Monday, May 6, 2019

It's the random effects, stupid!

(tl;dr: wonky post on statistical modeling)

I fit linear mixed effects models (LMMs) for most of the experimental data I collect. My data are typically repeated observations nested within subjects, and often have crossed effects of items as well; this means I need to account for this nesting and crossing structure when estimating the effects of various experimental manipulations. For the last ten years or so, I've been fitting these models in lme4 in R, a popular package that allows quick specification of complex models.

One question that comes up frequently regarding these models is what random effect structure to include? I typically follow the advice of Barr et al. (2013), who recommend "maximal" models – models that nest all the fixed effects within a random factor that have repeated observations for that random grouping factor. So for example, if you have observations for both conditions for each subject, fit random condition effects by subject. This approach contrasts, however, with the "parsimonious" approach of Bates et al.,* who argue that such models can be over-parameterized relative to variability in the data. The issue of choosing an approach is further complicated by the fact that, in practice, lme4 can almost never fit a completely maximal model and instead returns convergence warnings. So then you have to make a bunch of (perhaps ad-hoc) decisions about what to prune or how to tweak the optimizer.
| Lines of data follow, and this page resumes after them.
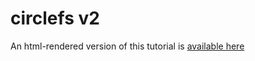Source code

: circlefs v2
===========

An html-rendered version of this tutorial is [available here](http://htmlpreview.github.io/?https://github.com/fsorenson/misc/blob/master/training/circlefs-v2/writing_circlefs.html)

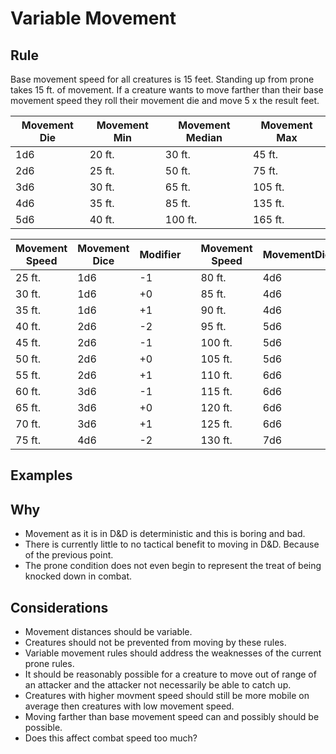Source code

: # Variable Movement

## Rule

Base movement speed for all creatures is 15 feet. Standing up from prone takes 15 ft. of movement. If a creature wants to move farther than their base movement speed they roll their movement die and move 5 x the result feet. 

|Movement Die|Movement Min|Movement Median|Movement Max|
|---|---|---|---|
|1d6|20 ft.|30 ft.|45 ft.|
|2d6|25 ft.|50 ft.|75 ft.|
|3d6|30 ft.|65 ft.|105 ft.|
|4d6|35 ft.|85 ft.|135 ft.|
|5d6|40 ft.|100 ft.|165 ft.|

|Movement Speed|Movement Dice|Modifier||Movement Speed|MovementDice|Modifier||Movement Speed|MovementDice|Modifier
|---|---|---|---|---|---|---|---|---|---|---|
|25 ft.|1d6|-1||80 ft.|4d6|-1||135 ft.|7d6|+1|
|30 ft.|1d6|+0||85 ft.|4d6|+0||140 ft.|8d6|-2| 
|35 ft.|1d6|+1||90 ft.|4d6|+1||145 ft.|8d6|-1|
|40 ft.|2d6|-2||95 ft.|5d6|-1||150 ft.|8d6|+0|
|45 ft.|2d6|-1||100 ft.|5d6|+0||155 ft.|8d6|+1|
|50 ft.|2d6|+0||105 ft.|5d6|+1||160 ft.|9d6|-1|
|55 ft.|2d6|+1||110 ft.|6d6|-2||165 ft.|9d6|+0|
|60 ft.|3d6|-1||115 ft.|6d6|-1||170 ft.|9d6|+1|
|65 ft.|3d6|+0||120 ft.|6d6|+0||175 ft.|10d6|-1|
|70 ft.|3d6|+1||125 ft.|6d6|+1||180 ft.|10d6|+0|
|75 ft.|4d6|-2||130 ft.|7d6|-1||185 ft.|10d6|+1|

## Examples

## Why

- Movement as it is in D&D is deterministic and this is boring and bad.
- There is currently little to no tactical benefit to moving in D&D. Because of the previous point.
- The prone condition does not even begin to represent the treat of being knocked down in combat. 

## Considerations
- Movement distances should be variable.
- Creatures should not be prevented from moving by these rules.
- Variable movement rules should address the weaknesses of the current prone rules.
- It should be reasonably possible for a creature to move out of range of an attacker and the attacker not necessarily be able to catch up.
- Creatures with higher movment speed should still be more mobile on average then creatures with low movement speed. 
- Moving farther than base movement speed can and possibly should be possible. 
- Does this affect combat speed too much?
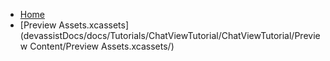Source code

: <!-- docs/_sidebar.md -->
- [Home](/)
- [Preview Assets.xcassets](devassistDocs/docs/Tutorials/ChatViewTutorial/ChatViewTutorial/Preview Content/Preview Assets.xcassets/)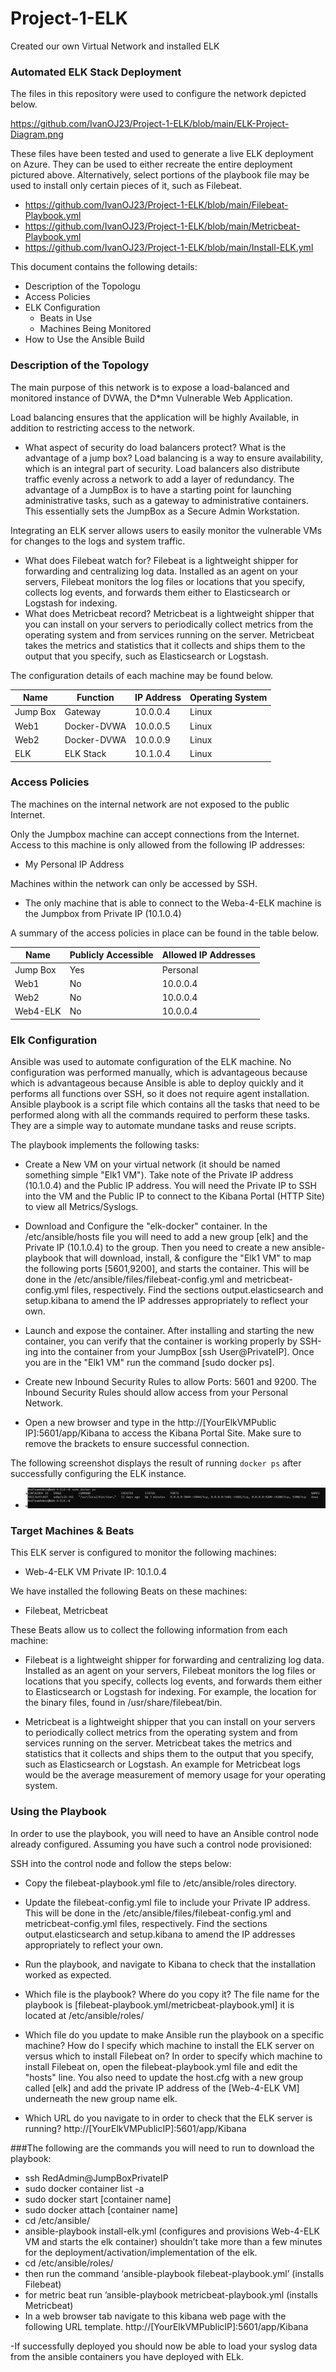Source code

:# Project-1-ELK
Created our own Virtual Network and installed ELK
### Automated ELK Stack Deployment

The files in this repository were used to configure the network depicted below.

https://github.com/IvanOJ23/Project-1-ELK/blob/main/ELK-Project-Diagram.png

These files have been tested and used to generate a live ELK deployment on Azure. They can be used to either recreate the entire deployment pictured above. Alternatively, select portions of the playbook file may be used to install only certain pieces of it, such as Filebeat.

  - https://github.com/IvanOJ23/Project-1-ELK/blob/main/Filebeat-Playbook.yml
  - https://github.com/IvanOJ23/Project-1-ELK/blob/main/Metricbeat-Playbook.yml
  - https://github.com/IvanOJ23/Project-1-ELK/blob/main/Install-ELK.yml

This document contains the following details:
- Description of the Topologu
- Access Policies
- ELK Configuration
  - Beats in Use
  - Machines Being Monitored
- How to Use the Ansible Build


### Description of the Topology

The main purpose of this network is to expose a load-balanced and monitored instance of DVWA, the D*mn Vulnerable Web Application.

Load balancing ensures that the application will be highly Available, in addition to restricting access to the network.
- What aspect of security do load balancers protect? What is the advantage of a jump box? Load balancing is a way to ensure availability, which is an integral part of security. Load balancers also distribute traffic evenly across a network to add a layer of redundancy. The advantage of a JumpBox is to have a starting point for launching administrative tasks, such as a gateway to administrative containers. This essentially sets the JumpBox as a Secure Admin Workstation.

Integrating an ELK server allows users to easily monitor the vulnerable VMs for changes to the logs and system traffic.
- What does Filebeat watch for? Filebeat is a lightweight shipper for forwarding and centralizing log data. Installed as an agent on your servers, Filebeat monitors the log files or locations that you specify, collects log events, and forwards them either to Elasticsearch or Logstash for indexing.
- What does Metricbeat record? Metricbeat is a lightweight shipper that you can install on your servers to periodically collect metrics from the operating system and from services running on the server. Metricbeat takes the metrics and statistics that it collects and ships them to the output that you specify, such as Elasticsearch or Logstash.

The configuration details of each machine may be found below.

| Name     | Function  | IP Address | Operating System |
|----------|---------- |------------|------------------|
| Jump Box | Gateway   | 10.0.0.4   | Linux            |
| Web1     |Docker-DVWA| 10.0.0.5   | Linux            |
| Web2     |Docker-DVWA| 10.0.0.9   | Linux            |
| ELK      |ELK Stack  | 10.1.0.4   | Linux            |

### Access Policies

The machines on the internal network are not exposed to the public Internet. 

Only the Jumpbox machine can accept connections from the Internet. Access to this machine is only allowed from the following IP addresses:
- My Personal IP Address

Machines within the network can only be accessed by SSH.
- The only machine that is able to connect to the Weba-4-ELK machine is the Jumpbox from Private IP (10.1.0.4)

A summary of the access policies in place can be found in the table below.

| Name     | Publicly Accessible | Allowed IP Addresses |
|----------|---------------------|----------------------|
| Jump Box |      Yes            | Personal             |
| Web1     |      No             | 10.0.0.4             |
| Web2     |      No             | 10.0.0.4             |
| Web4-ELK |      No             | 10.0.0.4             |

### Elk Configuration

Ansible was used to automate configuration of the ELK machine. No configuration was performed manually, which is advantageous because which is advantageous because Ansible is able to deploy quickly and it performs all functions over SSH, so it does not require agent installation. Ansible playbook is a script file which contains all the tasks that need to be performed along with all the commands required to perform these tasks. They are a simple way to automate mundane tasks and reuse scripts.

The playbook implements the following tasks:

- Create a New VM on your virtual network (it should be named something simple "Elk1 VM"). Take note of the Private IP address (10.1.0.4) and the Public IP address. You will need the Private IP to SSH into the VM and the Public IP to connect to the Kibana Portal (HTTP Site) to view all Metrics/Syslogs.

- Download and Configure the "elk-docker" container. In the /etc/ansible/hosts file you will need to add a new group [elk] and the Private IP (10.1.0.4) to the group. Then you need to create a new ansible-playbook that will download, install, & configure the "Elk1 VM" to map the following ports [5601,9200], and starts the container. This will be done in the /etc/ansible/files/filebeat-config.yml and metricbeat-config.yml files, respectively. Find the sections output.elasticsearch and setup.kibana to amend the IP addresses appropriately to reflect your own.

- Launch and expose the container. After installing and starting the new container, you can verify that the container is working properly by SSH-ing into the container from your JumpBox [ssh User@PrivateIP]. Once you are in the "Elk1 VM" run the command [sudo docker ps].

- Create new Inbound Security Rules to allow Ports: 5601 and 9200. The Inbound Security Rules should allow access from your Personal Network.

- Open a new browser and type in the http://[YourElkVMPublic IP]:5601/app/Kibana to access the Kibana Portal Site. Make sure to remove the brackets to ensure successful connection.


The following screenshot displays the result of running `docker ps` after successfully configuring the ELK instance.

- ![docker ps output](Images/docker_ps_output.png)

### Target Machines & Beats
This ELK server is configured to monitor the following machines:
- Web-4-ELK VM Private IP: 10.1.0.4

We have installed the following Beats on these machines:
- Filebeat, Metricbeat

These Beats allow us to collect the following information from each machine:
- Filebeat is a lightweight shipper for forwarding and centralizing log data. Installed as an agent on your servers, Filebeat monitors the log files or locations that you specify, collects log events, and forwards them either to Elasticsearch or Logstash for indexing. For example, the location for the binary files, found in /usr/share/filebeat/bin. 

- Metricbeat is a lightweight shipper that you can install on your servers to periodically collect metrics from the operating system and from services running on the server. Metricbeat takes the metrics and statistics that it collects and ships them to the output that you specify, such as Elasticsearch or Logstash. An example for Metricbeat logs would be the average measurement of memory usage for your operating system.

### Using the Playbook
In order to use the playbook, you will need to have an Ansible control node already configured. Assuming you have such a control node provisioned: 

SSH into the control node and follow the steps below:
- Copy the filebeat-playbook.yml file to /etc/ansible/roles directory.

- Update the filebeat-config.yml file to include your Private IP address. This will be done in the /etc/ansible/files/filebeat-config.yml and metricbeat-config.yml files, respectively. Find the sections output.elasticsearch and setup.kibana to amend the IP addresses appropriately to reflect your own.

- Run the playbook, and navigate to Kibana to check that the installation worked as expected.



- Which file is the playbook? Where do you copy it? The file name for the playbook is [filebeat-playbook.yml/metricbeat-playbook.yml] it is located at /etc/ansible/roles/

- Which file do you update to make Ansible run the playbook on a specific machine? How do I specify which machine to install the ELK server on versus which to install Filebeat on? In order to specify which machine to install Filebeat on, open the filebeat-playbook.yml file and edit the "hosts" line. You also need to update the host.cfg with a new group called [elk] and add the private IP address of the [Web-4-ELK VM] underneath the new group name elk.

- Which URL do you navigate to in order to check that the ELK server is running? http://[YourElkVMPublicIP]:5601/app/Kibana


###The following are the commands you will need to run to download the playbook:
- ssh RedAdmin@JumpBoxPrivateIP
- sudo docker container list -a
- sudo docker start [container name]
- sudo docker attach [container name]
- cd /etc/ansible/
- ansible-playbook install-elk.yml (configures and provisions Web-4-ELK VM and starts the elk container) shouldn’t take more than a few minutes for the deployment/activation/implementation of the elk.
- cd /etc/ansible/roles/
- then run the command ‘ansible-playbook filebeat-playbook.yml’ (installs Filebeat)
- for metric beat run ’ansible-playbook metricbeat-playbook.yml (installs Metricbeat)
- In a web browser tab navigate to this kibana web page with the following URL template. http://[YourElkVMPublicIP]:5601/app/Kibana

-If successfully deployed you should now be able to load your syslog data from the ansible containers you have deployed with ELk.

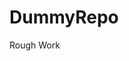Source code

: # DummyRepo
Rough Work 





















































































































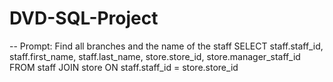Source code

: # DVD-SQL-Project

-- Prompt: Find all branches and the name of the staff
SELECT staff.staff_id, staff.first_name, staff.last_name, store.store_id, store.manager_staff_id
FROM staff
JOIN store
ON staff.staff_id = store.store_id
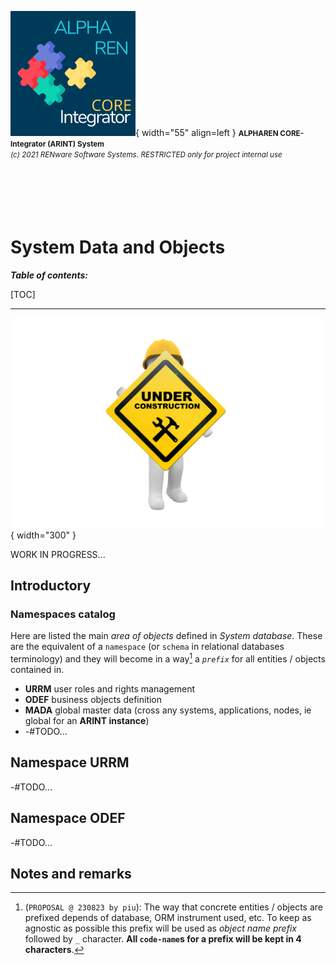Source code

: ![arint_logo](../pictures/arint_logo.png){ width="55" align=left }
<small markdown>**ALPHAREN CORE-Integrator (ARINT) System**<br>
*(c) 2021 RENware Software Systems. RESTRICTED only for project internal use*
</small><br><br><br><br><br><br>


# System Data and Objects

***Table of contents:***

[TOC]

***

![wip page](../pictures/under_maintenance.png){ width="300" }

WORK IN PROGRESS...

## Introductory

### Namespaces catalog

Here are listed the main *area of objects* defined in *System database*. These are the equivalent of a `namespace` (or `schema` in relational databases terminology) and they will become in a way[^1] a *`prefix`* for all entities / objects contained in.

* **URRM** user roles and rights management
* **ODEF** business objects definition
* **MADA** global master data (cross any systems, applications, nodes, ie global for an **ARINT instance**)
* -#TODO...




## Namespace URRM

-#TODO...




## Namespace ODEF

-#TODO...








## Notes and remarks

[^1]:
    (`PROPOSAL @ 230823 by piu`): The way that concrete entities / objects are prefixed depends of database, ORM instrument used, etc. To keep as agnostic as possible this prefix will be used as *object name prefix* followed by `_` character. **All `code-name`s for a prefix will be kept in 4 characters**.
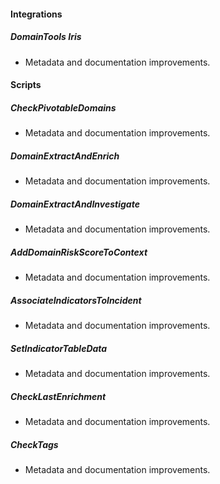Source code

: 
#### Integrations

##### DomainTools Iris

- Metadata and documentation improvements.

#### Scripts

##### CheckPivotableDomains

- Metadata and documentation improvements.
##### DomainExtractAndEnrich

- Metadata and documentation improvements.
##### DomainExtractAndInvestigate

- Metadata and documentation improvements.
##### AddDomainRiskScoreToContext

- Metadata and documentation improvements.
##### AssociateIndicatorsToIncident

- Metadata and documentation improvements.
##### SetIndicatorTableData

- Metadata and documentation improvements.
##### CheckLastEnrichment

- Metadata and documentation improvements.
##### CheckTags

- Metadata and documentation improvements.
Last year, responding to this discussion, I posted a blogpost that became surprisingly popular, arguing for the adoption of Bayesian mixed effects models. My rationale was not mainly that Bayesian models are interpretively superior – which they are, IMO – but just that they allow us to fit the random effect structure that we want without doing all that pruning business. Since then, we've published a few papers (e.g. this one) using Bayesian LMMs (mostly without anyone even noticing or commenting).**

In the mean time, I was working on the ManyBabies project. We finally completed data collection on our first study, a 60+ lab consortium study of babies' preference for infant-directed speech! This is exciting and big news, and I will post more about it shortly. But in the course of data analysis, we had to grapple with this same set of LMM issues. In our pre-registration (which, for what it's worth, was written before I really had tried the Bayesian  methods), we said we would try to fit a maximal LMM with the following structure. It doesn't really matter what all the predictors are, but trial_type is the key experimental manipulation:

M1) log_lt ~ trial_type * method +
             trial_type * trial_num +
             age_mo * trial_num +
             trial_type * age_mo * nae +
             (trial_type * trial_num | subid) +
             (trial_type * age_mo | lab) + 
             (method * age_mo * nae | item)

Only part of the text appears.